What a shame. Though I think that when it first came out, Margaret tweeted that the Roamio OTA would not have Mini support, and it did.


----------



## krkaufman (Nov 25, 2003)

davezatz said:


> Margaret updated it for me.
> 
> 
> __ https://twitter.com/i/web/status/649307472600010752


That's a bit surprising. If anything, I'd think that Quick Mode would require more processing power and would be the Bolt-exclusive feature, of the two.


----------



## Dan203 (Apr 17, 2000)

Same here. Seems like playing the show faster, with audio pitch correction, would require special hardware or more CPU power. Skipping over commercials is nothing more then a bookmark in the video stream.

Perhaps they will add skipping later for an extra fee. Like $1/mo to cover the cost of the people they have to hire to mark the in/out points.


----------



## bradleys (Oct 31, 2007)

Disappointing... @TiVo pointed me to that page.


----------



## Jrr6415sun (Mar 31, 2006)

bradleys said:


> https://www.tivo.com/support/how-to/how-to-use-SkipMode
> 
> TiVo confirms that skip mode is coming to Roamio in the future.


sorry where does it say roamio will get skip mode in that link?

anyone have a screenshot of what it looked like before they changed it?


----------



## Jrr6415sun (Mar 31, 2006)

dswallow said:


> So the thing coming to the Roamio is the thing one wouldn't necessarily expect. And the thing not coming to the Roamio, is the thing that could easily come to it, but probably represents the only thing that's probably an ongoing cost to provide, since it requires humans in the mix to generate the data it needs every day. So TiVo needs them off those inexpensive lifetime units and on units that bring in monthly revenue or super-overpaid lifetime revenue.


that makes sense, but why not crowd source the commercial skipping instead of paying people? Although even if they paid people it can't be that expensive, only need 1 person to do it.


----------



## krkaufman (Nov 25, 2003)

Jrr6415sun said:


> sorry where does it say roamio will get skip mode in that link?
> 
> anyone have a screenshot of what it looked like before they changed it?


Not sure anyone has a screenshot of it, but I'll add my voice to those saying "I saw both pages earlier today, QuickMode and SkipMode, and they both said 'coming soon' for Roamios and Roamio-connected Minis."


----------



## tarheelblue32 (Jan 13, 2014)

Dan203 said:


> Perhaps they will add skipping later for an extra fee. Like $1/mo to cover the cost of the people they have to hire to mark the in/out points.

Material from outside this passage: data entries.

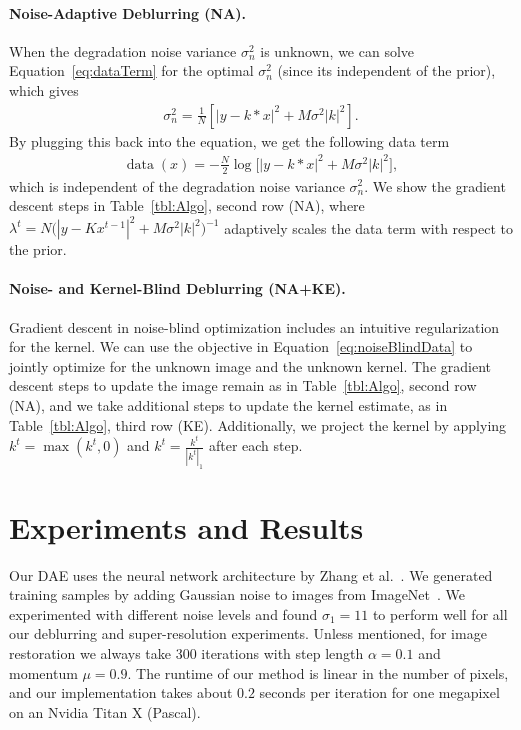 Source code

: \documentclass{article}
\DeclareMathOperator*{\data}{data}
\begin{document}
\paragraph{Noise-Adaptive Deblurring (NA).}
When the degradation noise variance $\sigma_n^2$ is unknown, we can solve Equation~\eqref{eq:dataTerm} for the optimal $\sigma_n^2$ (since its independent of the prior), which gives
\begin{align}
\sigma_n^2 = \frac{1}{N} \left[ |y - k*x|^2 + M \sigma^2 |k|^2 \right].
\end{align}
By plugging this back into the equation, we get the following data term
\begin{align}
\data(x) = -\frac{N}{2} \log \big[ |y-k*x|^2 + M \sigma^2|k|^2 \big],
\label{eq:noiseBlindData}
\end{align}
which is independent of the degradation noise variance $\sigma_n^2$.
We show the gradient descent steps in Table~\ref{tbl:Algo}, second row (NA), where $\lambda^t = N \big(|y-Kx^{t-1}|^2 + M \sigma^2|k|^2 \big) ^{-1}$ adaptively scales the data term with respect to the prior.

\paragraph{Noise- and Kernel-Blind Deblurring (NA+KE).}
Gradient descent in noise-blind optimization includes an intuitive regularization for the kernel.
We can use the objective in Equation~\eqref{eq:noiseBlindData} to jointly optimize for the unknown image and the unknown kernel.
The gradient descent steps to update the image remain as in Table~\ref{tbl:Algo}, second row (NA), and we take additional steps to update the kernel estimate, as in Table~\ref{tbl:Algo}, third row (KE).
Additionally, we project the kernel by applying $k^{t}=\max(k^{t}, 0)$ and $k^{t} = \frac{k^{t}}{|k^{t}|_1}$ after each step.


\section{Experiments and Results}

Our DAE uses the neural network architecture by Zhang et al.~\cite{zhang2016beyond}.
We generated training samples by adding Gaussian noise to images from ImageNet~\cite{deng2009imagenet}.
We experimented with different noise levels and found $\sigma_1 = 11$ to perform well for all our deblurring and super-resolution experiments.
Unless mentioned, for image restoration we always take 300 iterations with step length $\alpha = 0.1$ and momentum $\mu = 0.9$.
The runtime of our method is linear in the number of pixels, and our implementation takes about $0.2$ seconds per iteration for one megapixel on an Nvidia Titan X (Pascal).
\end{document}
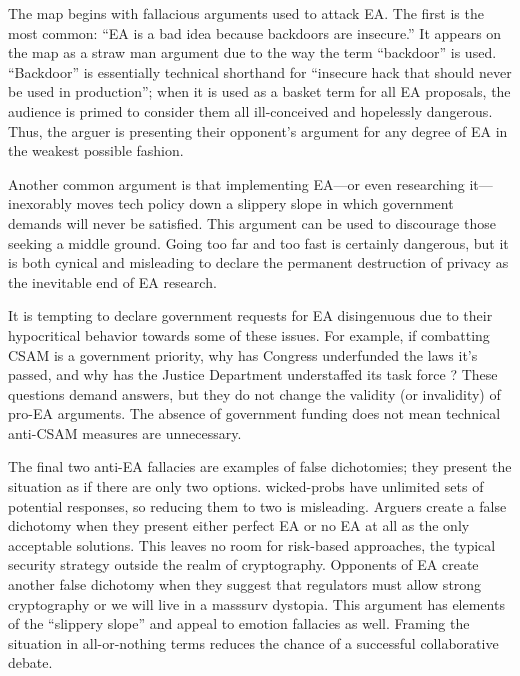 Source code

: \documentclass{IEEEtran}
\begin{document}
The map begins with fallacious arguments used to attack \ac{EA}. The first is the most common: ``\ac{EA} is a bad idea
because backdoors are insecure.'' It appears on the map as a straw man argument due to the way the term ``backdoor'' is
used. ``Backdoor'' is essentially technical shorthand for ``insecure hack that should never be used in production'';
when it is used as a basket term for all \ac{EA} proposals, the audience is primed to consider them all ill-conceived
and hopelessly dangerous. Thus, the arguer is presenting their opponent's argument for any degree of \ac{EA} in the
weakest possible fashion.

Another common argument is that implementing \ac{EA}---or even researching it---inexorably moves tech policy down a
slippery slope in which government demands will never be satisfied. This argument can be used to discourage those
seeking a middle ground. Going too far and too fast is certainly dangerous, but it is both cynical and misleading to
declare the permanent destruction of privacy as the inevitable end of \ac{EA} research.

It is tempting to declare government requests for \ac{EA} disingenuous due to their hypocritical behavior towards some
of these issues. For example, if combatting \ac{CSAM} is a government priority, why has Congress underfunded the laws
it's passed, and why has the Justice Department understaffed its task force \cite{keller_internet_2019}? These questions
demand answers, but they do not change the validity (or invalidity) of pro-\ac{EA} arguments. The absence of government
funding does not mean technical anti-\ac{CSAM} measures are unnecessary.

The final two anti-\ac{EA} fallacies are examples of false dichotomies; they present the situation as if there are only
two options. \Acp{wicked-prob} have unlimited sets of potential responses, so reducing them to two is misleading.
Arguers create a false dichotomy when they present either perfect \ac{EA} or no \ac{EA} at all as the only acceptable
solutions. This leaves no room for risk-based approaches, the typical security strategy outside the realm of
cryptography. Opponents of \ac{EA} create another false dichotomy when they suggest that regulators must allow strong
cryptography or we will live in a \ac{masssurv} dystopia. This argument has elements of the ``slippery slope'' and
appeal to emotion fallacies as well. Framing the situation in all-or-nothing terms reduces the chance of a successful
collaborative debate.
\end{document}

Yeah I could see it coming as an add-on service for the Roamios once the dust has settled on the Bolt's launch. I'm sure that TiVo is searching the sofa cushions for additional revenue in every place they can think of. They could already be planning on doing something like that, and someone just got trigger happy with the website.


----------



## jcthorne (Jan 28, 2002)

Perhaps the skipmode manual editing as part of the Bolt is the reason for the $100 increase in lifetime service? (200 if you count loss of MSD)


----------



## krkaufman (Nov 25, 2003)

Dan203 said:


> Perhaps they will add skipping later for an extra fee. Like $1/mo to cover the cost of the people they have to hire to mark the in/out points.


It'd be interesting to see how it would affect innovation and customer satisfaction if TiVo were to start offering "in-app" purchases to enable custom features.


----------



## tarheelblue32 (Jan 13, 2014)

jcthorne said:


> Perhaps the skipmode manual editing as part of the Bolt is the reason for the $100 increase in lifetime service? (200 if you count loss of MSD)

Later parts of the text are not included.